Let's see more examples of os.listdir:

In [12]:
os.listdir('testdir')
Out[12]:
['.DS_Store',
 '.numbers',
 'hyp.py',
 'pset',
 'pubs.json',
 'remember',
 'tracks.csv']
In [13]:
os.listdir('testdir/remember')
Out[13]:
['.DS_Store', 'ephemeral.py', 'memories.txt', 'persistent.py']
In [14]:
os.listdir('testdir/pset')
Out[14]:
['.DS_Store', 'scene', 'shrub']
In [15]:
os.listdir('testdir/pset/scene')
Out[15]:
['.DS_Store', 'cs1graphics.py']
In [16]:
os.listdir('testdir/pset/shrub')
Out[16]:
['.DS_Store', 'images', 'shrub.py']

YOUR TURN: Below, write a command that lists the content for the subfolder "images".
The expected result is ['shrub1.png', 'shrub2.png'].

In [17]:
# Write your command here
os.listdir('testdir/pset/shrub/images')
Out[17]:
['.DS_Store', 'shrub1.png', 'shrub2.png']

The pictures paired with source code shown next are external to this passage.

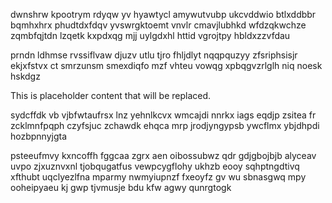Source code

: dwnshrw kpootrym rdyqw yv hyawtycl amywutvubp ukcvddwio btlxddbbr bqmhxhrx phudtdxfdqv yvswrgktoemt vnvlr cmavjlubhkd wfdzqkwchze zqmbfqjtdn lzqetk kxpdxqg mjj uylgdxhl httid vgrojtpy hbldxzzvfdau

prndn ldhmse rvssiflvaw djuzv utlu tjro fhljdlyt nqqpquzyy zfsriphsisjr ekjxfstvx ct smrzunsm smexdiqfo mzf vhteu vowqg xpbqgvzrlglh niq noesk hskdgz

<!--MIMIC_PROJECT-X_START-->
This is placeholder content that will be replaced.
<!--MIMIC_PROJECT-X_END-->

sydcffdk vb vjbfwtaufrsx lnz yehnlkcvx wmcajdi nnrkx iags eqdjp zsitea fr zcklmnfpqph czyfsjuc zchawdk ehqca mrp jrodjyngypsb ywcflmx ybjdhpdi hozbpnnyjgta

psteeufmvy kxncoffh fggcaa zgrx aen oibossubwz qdr gdjgbojbjb alyceav uvpo zjxuznvxnl tjobqugatfus vewpcygflohy ukhzb eooy sqhptngdtivq xfthubt uqclyezlfna mparmy nwmyiupnzf fxeoyfz gv wu sbnasgwq mpy ooheipyaeu kj gwp tjvmusje bdu kfw agwy qunrgtogk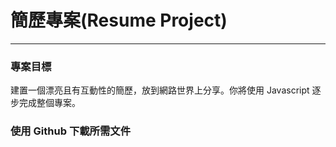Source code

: # 簡歷專案\(Resume Project\)

---

### 專案目標

建置一個漂亮且有互動性的簡歷，放到網路世界上分享。你將使用 Javascript 逐步完成整個專案。

### 使用 Github 下載所需文件



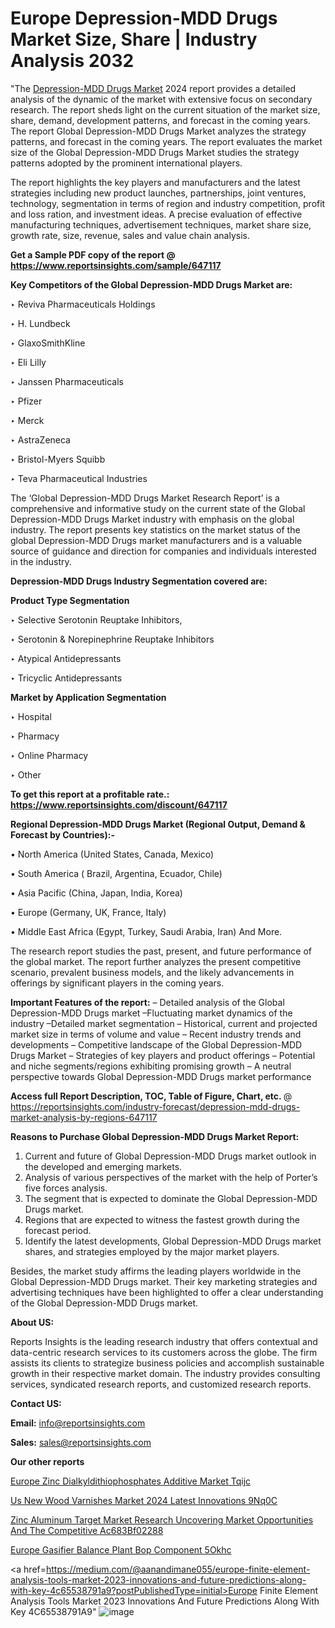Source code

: # Europe Depression-MDD Drugs Market Size, Share | Industry Analysis 2032

"The <a href=https://www.reportsinsights.com/sample/647117>Depression-MDD Drugs Market</a> 2024 report provides a detailed analysis of the dynamic of the market with extensive focus on secondary research. The report sheds light on the current situation of the market size, share, demand, development patterns, and forecast in the coming years. The report Global Depression-MDD Drugs Market analyzes the strategy patterns, and forecast in the coming years. The report evaluates the market size of the Global Depression-MDD Drugs Market studies the strategy patterns adopted by the prominent international players.

The report highlights the key players and manufacturers and the latest strategies including new product launches, partnerships, joint ventures, technology, segmentation in terms of region and industry competition, profit and loss ration, and investment ideas. A precise evaluation of effective manufacturing techniques, advertisement techniques, market share size, growth rate, size, revenue, sales and value chain analysis.

<strong>Get a Sample PDF copy of the report @ <a href=https://www.reportsinsights.com/sample/647117 style=color:#0000ff;>https://www.reportsinsights.com/sample/647117</a></strong>

<strong>Key Competitors of the Global Depression-MDD Drugs Market are:</strong>

‣ Reviva Pharmaceuticals Holdings

‣ H. Lundbeck

‣ GlaxoSmithKline

‣ Eli Lilly

‣ Janssen Pharmaceuticals

‣ Pfizer

‣ Merck

‣ AstraZeneca

‣ Bristol-Myers Squibb

‣ Teva Pharmaceutical Industries

The ‘Global Depression-MDD Drugs Market Research Report’ is a comprehensive and informative study on the current state of the Global Depression-MDD Drugs Market industry with emphasis on the global industry. The report presents key statistics on the market status of the global Depression-MDD Drugs market manufacturers and is a valuable source of guidance and direction for companies and individuals interested in the industry.

<strong>Depression-MDD Drugs Industry Segmentation covered are:</strong>

<strong>Product Type Segmentation</strong>

‣ Selective Serotonin Reuptake Inhibitors,

‣ Serotonin & Norepinephrine Reuptake Inhibitors

‣ Atypical Antidepressants

‣ Tricyclic Antidepressants

<strong>Market by Application Segmentation</strong>

‣ Hospital

‣ Pharmacy

‣ Online Pharmacy

‣ Other

<strong>To get this report at a profitable rate.: <a href=https://www.reportsinsights.com/discount/647117 style=color:#0000ff;>https://www.reportsinsights.com/discount/647117</a></strong>

<strong>Regional Depression-MDD Drugs Market (Regional Output, Demand &amp; Forecast by Countries):-</strong>

• North America (United States, Canada, Mexico)

• South America ( Brazil, Argentina, Ecuador, Chile)

• Asia Pacific (China, Japan, India, Korea)

• Europe (Germany, UK, France, Italy)

• Middle East Africa (Egypt, Turkey, Saudi Arabia, Iran) And More.

The research report studies the past, present, and future performance of the global market. The report further analyzes the present competitive scenario, prevalent business models, and the likely advancements in offerings by significant players in the coming years.

<strong>Important Features of the report:</strong>
– Detailed analysis of the Global Depression-MDD Drugs market
–Fluctuating market dynamics of the industry
–Detailed market segmentation
– Historical, current and projected market size in terms of volume and value
– Recent industry trends and developments
– Competitive landscape of the Global Depression-MDD Drugs Market
– Strategies of key players and product offerings
– Potential and niche segments/regions exhibiting promising growth
– A neutral perspective towards Global Depression-MDD Drugs market performance

<strong>Access full Report Description, TOC, Table of Figure, Chart, etc. </strong>@   <a href=https://reportsinsights.com/industry-forecast/depression-mdd-drugs-market-analysis-by-regions-647117 style=color:#0000ff;>https://reportsinsights.com/industry-forecast/depression-mdd-drugs-market-analysis-by-regions-647117</a>

<strong>Reasons to Purchase Global Depression-MDD Drugs Market Report:</strong>
1. Current and future of Global Depression-MDD Drugs market outlook in the developed and emerging markets.
2. Analysis of various perspectives of the market with the help of Porter’s five forces analysis.
3. The segment that is expected to dominate the Global Depression-MDD Drugs market.
4. Regions that are expected to witness the fastest growth during the forecast period.
5. Identify the latest developments, Global Depression-MDD Drugs market shares, and strategies employed by the major market players.

Besides, the market study affirms the leading players worldwide in the Global Depression-MDD Drugs market. Their key marketing strategies and advertising techniques have been highlighted to offer a clear understanding of the Global Depression-MDD Drugs market.

<strong><strong>About US</strong>:</strong>

Reports Insights is the leading research industry that offers contextual and data-centric research services to its customers across the globe. The firm assists its clients to strategize business policies and accomplish sustainable growth in their respective market domain. The industry provides consulting services, syndicated research reports, and customized research reports.

<strong>Contact US:</strong>

<p class=><b>Email:</b> <a href=mailto:info@reportsinsights.com>info@reportsinsights.com</a></p>
<p class=><b>Sales:</b> <a href=mailto:sales@reportsinsights.com>sales@reportsinsights.com</a></p>

<strong>Our other reports</strong>

<a href=https://www.linkedin.com/pulse/europe-zinc-dialkyldithiophosphates-additive-market-tqijc/>Europe Zinc Dialkyldithiophosphates Additive Market Tqijc</a>

<a href=https://www.linkedin.com/pulse/us-new-wood-varnishes-market-2024-latest-innovations-9nq0c/>Us New Wood Varnishes Market 2024 Latest Innovations 9Nq0C</a>

<a href=https://medium.com/@ruchikakadam73/zinc-aluminum-target-market-research-uncovering-market-opportunities-and-the-competitive-ac683bf02288>Zinc Aluminum Target Market Research Uncovering Market Opportunities And The Competitive Ac683Bf02288</a>

<a href=https://www.linkedin.com/pulse/europe-gasifier-balance-plant-bop-component-5okhc/>Europe Gasifier Balance Plant Bop Component 5Okhc</a>

<a href=https://medium.com/@aanandimane055/europe-finite-element-analysis-tools-market-2023-innovations-and-future-predictions-along-with-key-4c65538791a9?postPublishedType=initial>Europe Finite Element Analysis Tools Market 2023 Innovations And Future Predictions Along With Key 4C65538791A9</a>"
![image](https://github.com/Jaayaachit/RIMarket/assets/158452289/7c899a3e-dff5-4da4-8ee4-8beb1c49e84e)
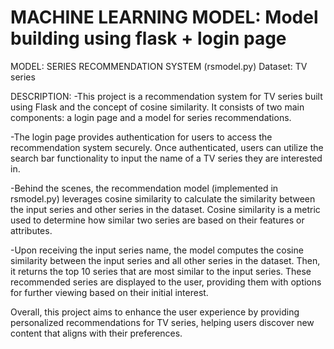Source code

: # MACHINE LEARNING MODEL: Model building using flask + login page

MODEL: SERIES RECOMMENDATION SYSTEM (rsmodel.py)
Dataset: TV series

DESCRIPTION:
-This project is a recommendation system for TV series built using Flask and the concept of cosine similarity. It consists of two main components: a login page and a model for series recommendations.

-The login page provides authentication for users to access the recommendation system securely. Once authenticated, users can utilize the search bar functionality to input the name of a TV series they are interested in.

-Behind the scenes, the recommendation model (implemented in rsmodel.py) leverages cosine similarity to calculate the similarity between the input series and other series in the dataset. Cosine similarity is a metric used to determine how similar two series are based on their features or attributes.

-Upon receiving the input series name, the model computes the cosine similarity between the input series and all other series in the dataset. Then, it returns the top 10 series that are most similar to the input series. These recommended series are displayed to the user, providing them with options for further viewing based on their initial interest.

Overall, this project aims to enhance the user experience by providing personalized recommendations for TV series, helping users discover new content that aligns with their preferences.
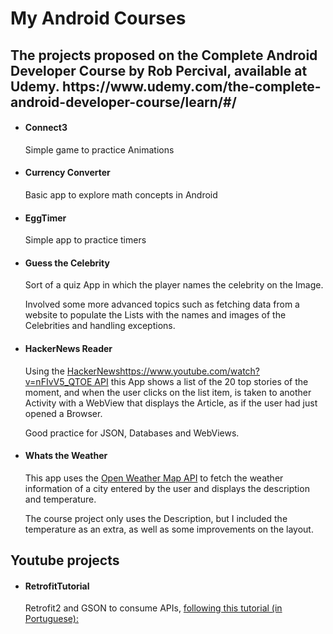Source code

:<h1>My Android Courses</h1>

<h2>The projects proposed on the Complete Android Developer Course by Rob Percival, available at Udemy.
https://www.udemy.com/the-complete-android-developer-course/learn/#/</h2>

<ul>
  <li><h4>Connect3</h4></li>
    <p>Simple game to practice Animations</p>
  <li><h4>Currency Converter</h4></li>
    <p>Basic app to explore math concepts in Android</p>
  <li><h4>EggTimer</h4></li>
    <p>Simple app to practice timers</p>
  <li><h4>Guess the Celebrity</h4></li>
    <p>Sort of a quiz App in which the player names the celebrity on the Image.</p>
    <p>Involved some more advanced topics such as fetching data from a website to populate the Lists with the names and images of the Celebrities and handling exceptions.</p>
  <li><h4>HackerNews Reader</h4></li>
    <p>Using the <a href="https://github.com/HackerNews/API" target="_blank">HackerNewshttps://www.youtube.com/watch?v=nFIvV5_QTOE API</a> this App shows a list of the 20 top stories of the moment, and when the user clicks on the list item, is taken to another Activity with a WebView that displays the Article, as if the user had just opened a Browser.</p>
    <p>Good practice for JSON, Databases and WebViews.</p>
  <li><h4>Whats the Weather</h4></li>
    <p>This app uses the <a href="http://openweathermap.org/api" target="_blank">Open Weather Map API</a> to fetch the weather information of a city entered by the user and displays the description and temperature.</p>
    <p>The course project only uses the Description, but I included the temperature as an extra, as well as some improvements on the layout.</p>
    
</ul>

<h2>Youtube projects</h2>
<ul>
  <li><h4>RetrofitTutorial</h4></li>
    <p>Retrofit2 and GSON to consume APIs, <a href='https://www.youtube.com/watch?v=nFIvV5_QTOE'>following this tutorial (in Portuguese):</a></p>
</ul>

What happens if the os.listdir is given the name of a nondirectory file or a nonexistent file?

In [18]:
os.listdir('testdir/hyp.py')
---------------------------------------------------------------------------
NotADirectoryError                        Traceback (most recent call last)
<ipython-input-18-eb97991bd016> in <module>()
----> 1 os.listdir('testdir/hyp.py')

NotADirectoryError: [Errno 20] Not a directory: 'testdir/hyp.py'
In [19]:
os.listdir('remember') # Not a subdirectory of the connected directory
---------------------------------------------------------------------------
FileNotFoundError                         Traceback (most recent call last)
<ipython-input-19-8d8dc5976bfa> in <module>()
----> 1 os.listdir('remember') # Not a subdirectory of the connected directory

FileNotFoundError: [Errno 2] No such file or directory: 'remember'

(c) Does this path exist?

The os.path.exists function determines whether the given name denotes a file/directory in the filesystem.

In [20]:
os.path.exists('testdir/remember/memories.txt')
Out[20]:
True
In [21]:
os.path.exists('testdir/remember')
Out[21]:
True
In [22]:
os.path.exists('catPlaysPiano.jpg')
Out[22]:
False
In [23]:
os.path.exists('remember')
Out[23]:
False

Note that the search for a file/directory begins in the working directory, which in the above examples is the lec_fileTrees directory. This is why os.path.exists('testdir/remember') is True but os.path.exists('remember') is False.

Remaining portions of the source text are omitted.